Colebrooke, Sir George, second baronet 1729-1809, banker and politician, was born 14 June 1729 in Chilham, Kent, the youngest in the family of three sons and seven daughters of James Colebrooke, a London banker, and his wife Mary Hudson. He was educated at the University of Leiden between 1747 and 1749, and then entered the familys banking business.
A key figure in the world of high finance, Colebrooke sat in the Commons as MP for Arundel between 1754 and 1774, and close links with Sir Thomas Pelham-Holles, first Duke of Newcastle [qv.], secured him a number of lucrative government contracts. This led to involvement in a wide range of speculative projects throughout Europe, North America, and the West Indies, and the huge resources at his disposal enabled him to embark on a vigorous attempt to secure control over the affairs of the East India Company. He was elected a director of the rapidly expanding Company in 1767, and was appointed deputy chairman the following year. He served as chairman in 1769, 1770, and 1772, and was thus at the centre of public attention at a crucial stage in Anglo-Asian relations. His decisions and negotiations with the government shaped the manner in which the British Crown extended its control over both the Company and its Indian possessions, a process which culminated in the passing of the Regulating Act of 1773. But this success was tempered by the fact that Colebrookes period in office coincided with the Companys financial collapse. When his own business affairs fell into a state of disarray in 1773, he was forced to withdraw from public life. Bankruptcy followed and he fled to France.

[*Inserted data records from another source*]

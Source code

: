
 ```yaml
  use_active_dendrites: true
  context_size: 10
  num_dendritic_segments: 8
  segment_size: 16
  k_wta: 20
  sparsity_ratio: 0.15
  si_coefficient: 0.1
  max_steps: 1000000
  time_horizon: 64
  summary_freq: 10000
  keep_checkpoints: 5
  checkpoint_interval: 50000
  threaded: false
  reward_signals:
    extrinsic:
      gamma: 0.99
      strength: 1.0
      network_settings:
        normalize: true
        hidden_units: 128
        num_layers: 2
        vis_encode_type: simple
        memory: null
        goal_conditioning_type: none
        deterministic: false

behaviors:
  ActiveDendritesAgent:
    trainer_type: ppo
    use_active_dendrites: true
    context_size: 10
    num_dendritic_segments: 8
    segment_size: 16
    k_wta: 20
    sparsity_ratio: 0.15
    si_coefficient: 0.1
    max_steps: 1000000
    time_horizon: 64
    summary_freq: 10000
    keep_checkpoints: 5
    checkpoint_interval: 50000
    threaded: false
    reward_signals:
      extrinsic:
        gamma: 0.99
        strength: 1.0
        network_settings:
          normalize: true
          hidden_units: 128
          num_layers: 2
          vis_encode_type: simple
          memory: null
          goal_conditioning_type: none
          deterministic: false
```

Colebrooke, much lampooned in the press, was a rather pompous, self-important man who considered himself to be the second most influential politician in England. He succeeded his brother James as second baronet in 1761, gained election as a fellow of the Society of Antiquaries, and was appointed as chirographer to the Court of Common Pleas in 1766.
In 1754 he married Mary, daughter of Patrick Gaynor of Antigua. They had three sons and three daughters, the youngest son being Henry Thomas Colebrooke [qv.], who became a noted Sanskrit scholar. Colebrooke died 5 August 1809 in Bath-Easton and was succeeded in the baronetcy by his second son James Edward (born 1761), his eldest son having died in April 1809.
Sir George Colebrooke, Retrospection, 1898
Gentlemans Magazine, vol. lxxix, 1809
Sir Lewis Namier and John Brooke (eds.), The House of Commons, 1754-1790, vol. ii, 1964.